After MPR reporter Sasha Aslanian’s story aired today about the problems being faced by people who depend on a child care subsidy, we received several stories from people who have described the impact of the state shutdown.
The most compelling comes from Leslie Eck of Saint Paul:
I am a single mother of a soon-to-be-three-year-old girl. I had my daughter during my junior year of college and her father abandoned us when she was two weeks old. I graduated from the University of Minnesota just over a year ago with a B.S. in microbiology; however, I couldn’t have done it without a little help from Minnesota.
I used public assistance including WIC, food stamps, Medicaid, and childcare assistance to help subsidize my family’s cost of living while finishing my degree. I have been employed as a contract laboratory worker at 3M now for a year, and I am almost completely independent from any form of state assistance, except for child care.
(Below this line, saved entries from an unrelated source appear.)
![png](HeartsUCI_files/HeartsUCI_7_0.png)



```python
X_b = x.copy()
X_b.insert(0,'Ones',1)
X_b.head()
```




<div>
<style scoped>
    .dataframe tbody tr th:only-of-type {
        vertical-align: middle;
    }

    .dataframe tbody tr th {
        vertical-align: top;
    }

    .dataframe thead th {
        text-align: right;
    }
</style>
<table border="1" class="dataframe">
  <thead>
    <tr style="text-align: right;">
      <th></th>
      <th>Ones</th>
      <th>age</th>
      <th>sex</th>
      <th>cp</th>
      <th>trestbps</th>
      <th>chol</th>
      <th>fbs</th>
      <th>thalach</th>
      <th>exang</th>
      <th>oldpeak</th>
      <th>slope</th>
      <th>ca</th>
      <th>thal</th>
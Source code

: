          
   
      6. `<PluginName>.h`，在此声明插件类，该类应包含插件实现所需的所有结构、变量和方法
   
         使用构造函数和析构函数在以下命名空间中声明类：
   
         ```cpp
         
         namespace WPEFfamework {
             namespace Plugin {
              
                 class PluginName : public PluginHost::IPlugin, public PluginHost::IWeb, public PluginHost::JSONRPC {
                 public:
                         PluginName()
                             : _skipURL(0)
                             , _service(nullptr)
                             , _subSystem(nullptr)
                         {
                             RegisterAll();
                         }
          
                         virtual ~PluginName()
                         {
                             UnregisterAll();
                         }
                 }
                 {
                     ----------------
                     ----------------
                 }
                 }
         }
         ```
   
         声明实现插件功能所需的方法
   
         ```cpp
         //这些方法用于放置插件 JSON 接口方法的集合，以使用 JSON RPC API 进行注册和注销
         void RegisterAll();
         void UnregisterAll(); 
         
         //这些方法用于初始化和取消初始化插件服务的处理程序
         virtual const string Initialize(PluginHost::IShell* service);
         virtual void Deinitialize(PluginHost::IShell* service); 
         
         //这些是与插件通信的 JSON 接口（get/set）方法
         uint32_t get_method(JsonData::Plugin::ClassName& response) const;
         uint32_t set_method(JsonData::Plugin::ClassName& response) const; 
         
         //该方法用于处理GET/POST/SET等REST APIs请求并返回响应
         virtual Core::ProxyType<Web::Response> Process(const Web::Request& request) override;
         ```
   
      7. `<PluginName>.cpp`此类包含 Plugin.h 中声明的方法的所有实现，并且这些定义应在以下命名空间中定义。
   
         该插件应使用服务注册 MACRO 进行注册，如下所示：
As a contract worker, I only make 50-60 percent of what 3M pays the contract house toward my hourly wage. In other words, I don’t make a lot. I work 50+ hours a week without receiving overtime pay in hopes that I will earn my keep and a permanent position within the company.
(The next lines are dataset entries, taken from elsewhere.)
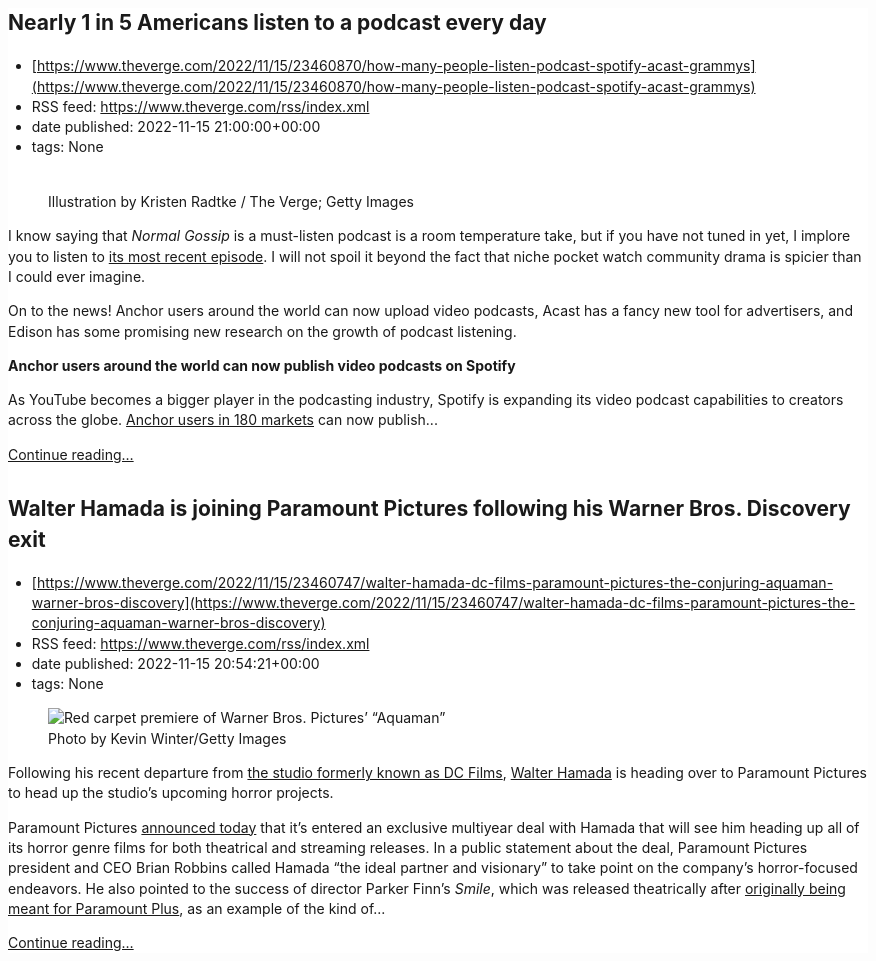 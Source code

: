 ## Nearly 1 in 5 Americans listen to a podcast every day
 - [https://www.theverge.com/2022/11/15/23460870/how-many-people-listen-podcast-spotify-acast-grammys](https://www.theverge.com/2022/11/15/23460870/how-many-people-listen-podcast-spotify-acast-grammys)
 - RSS feed: https://www.theverge.com/rss/index.xml
 - date published: 2022-11-15 21:00:00+00:00
 - tags: None

<figure>
      <img alt="" src="https://cdn.vox-cdn.com/thumbor/alrt_oNxK5QDa7aGZA8tTQj6SJQ=/0x0:2040x1360/1310x873/cdn.vox-cdn.com/uploads/chorus_image/image/71632564/VRG_Illo_STK427_Podcasting_buttons.0.jpg" />
        <figcaption>Illustration by Kristen Radtke / The Verge; Getty Images</figcaption>
    </figure>

  <p id="1G86bh">I know saying that <em>Normal Gossip </em>is a must-listen podcast is a room temperature take, but if you have not tuned in yet, I implore you to listen to <a href="https://podcasts.apple.com/us/podcast/steampunk-ass-murder-mystery-with-tuck-woodstock/id1597761181?i=1000583907898">its most recent episode</a>. I will not spoil it beyond the fact that niche pocket watch community drama is spicier than I could ever imagine. </p>
<p id="7ERXz4">On to the news! Anchor users around the world can now upload video podcasts, Acast has a fancy new tool for advertisers, and Edison has some promising new research on the growth of podcast listening.</p>
<p id="esBl21"><strong>Anchor users around the world can now publish video podcasts on Spotify</strong></p>
<p id="FJNfLj">As YouTube becomes a bigger player in the podcasting industry, Spotify is expanding its video podcast capabilities to creators across the globe. <a href="https://newsroom.spotify.com/2022-04-21/all-creators-in-select-markets-can-now-publish-video-podcasts-on-spotify/">Anchor users in 180 markets</a> can now publish...</p>
  <p>
    <a href="https://www.theverge.com/2022/11/15/23460870/how-many-people-listen-podcast-spotify-acast-grammys">Continue reading&hellip;</a>
  </p>

## Walter Hamada is joining Paramount Pictures following his Warner Bros. Discovery exit
 - [https://www.theverge.com/2022/11/15/23460747/walter-hamada-dc-films-paramount-pictures-the-conjuring-aquaman-warner-bros-discovery](https://www.theverge.com/2022/11/15/23460747/walter-hamada-dc-films-paramount-pictures-the-conjuring-aquaman-warner-bros-discovery)
 - RSS feed: https://www.theverge.com/rss/index.xml
 - date published: 2022-11-15 20:54:21+00:00
 - tags: None

<figure>
      <img alt="Red carpet premiere of Warner Bros. Pictures’ “Aquaman”" src="https://cdn.vox-cdn.com/thumbor/wOFC2b2wKi9xRGuCUt135cTqWxA=/1075x143:2012x768/1310x873/cdn.vox-cdn.com/uploads/chorus_image/image/71632539/1072446214.0.jpg" />
        <figcaption>Photo by Kevin Winter/Getty Images</figcaption>
    </figure>

  <p id="hesZVM">Following his recent departure from <a href="https://www.theverge.com/2022/10/25/23423484/james-gunn-peter-safran-dc-studios-ceo-dceu">the studio formerly known as DC Films</a>, <a href="https://www.theverge.com/2020/12/28/22202992/dc-films-multiverse-batman-wonder-woman-aquaman-hbo-max-dceu-marvel-disney-plus">Walter Hamada</a> is heading over to Paramount Pictures to head up the studio’s upcoming horror projects.</p>
<p id="KrCU3M">Paramount Pictures <a href="https://www.hollywoodreporter.com/movies/movie-news/walter-hamada-moves-to-paramount-1235155118/">announced today</a> that it’s entered an exclusive multiyear deal with Hamada that will see him heading up all of its horror genre films for both theatrical and streaming releases. In a public statement about the deal, Paramount Pictures president and CEO Brian Robbins called Hamada “the ideal partner and visionary” to take point on the company’s horror-focused endeavors. He also pointed to the success of director Parker Finn’s <em>Smile</em>, which was released theatrically after <a href="https://deadline.com/2022/11/paramount-pictures-walter-hamada-dc-1235172989/">originally being meant for Paramount Plus</a>, as an example of the kind of...</p>
  <p>
    <a href="https://www.theverge.com/2022/11/15/23460747/walter-hamada-dc-films-paramount-pictures-the-conjuring-aquaman-warner-bros-discovery">Continue reading&hellip;</a>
Because of the extensive hours I need to work to pay my bills, I use a daycare center with longer hours rather than home daycare (which would be much cheaper, but couldn’t meet my busy work schedule needs).
Now, with the shutdown darkening our doorstep and no more child care assistance coming in, I will have to pull my daughter from her center (which I love and she has been going to for over two years. Other mothers will understand how painful this is!), and count on my mother, who is on unemployment and laid off from her job, to help me with the cost of care.
I find it infuriating that so many people accuse working families using childcare assistance as being “free-loaders” and using other citizens’ hard-earned money via income taxes to subsidize our lives. Without child care assistance. I couldn’t even work to pay my fair share of taxes, let alone contribute to the economy by paying my bills.
Think of it this way: the taxes I end up paying from my paycheck go right back into my own child care costs.
I am working diligently towards my goal of a non-contract, full-time position so I no longer need any form of assistance to pay for my living expenses. But in the meantime, I could use a little help from my neighbors in the great state of Minnesota. I try hard to give back to my community in so many ways. I am a volunteer at clinics and nursing homes through my church. I plan events in my neighborhood, and I am doing my best everyday to make ends meet for my family.
So I am asking people in Minnesota who still care about these issues to stand up for your neighbors, family, and friends who need help. My family is not the only one suffering through this shutdown.
We heard from another listener from East Bethel on the shutdown coverage:
I hear over and over about people that are angry about the state shutdown. Why do I never hear from those that are happy the state isn’t able to spend its taxpayers’ hard-earned dollars? I hear from only those grabbing money from their neighbors’ pockets, why aren’t we hearing from those who resent being statutorily thieved from?
And that’s where we are in the shutdown debate.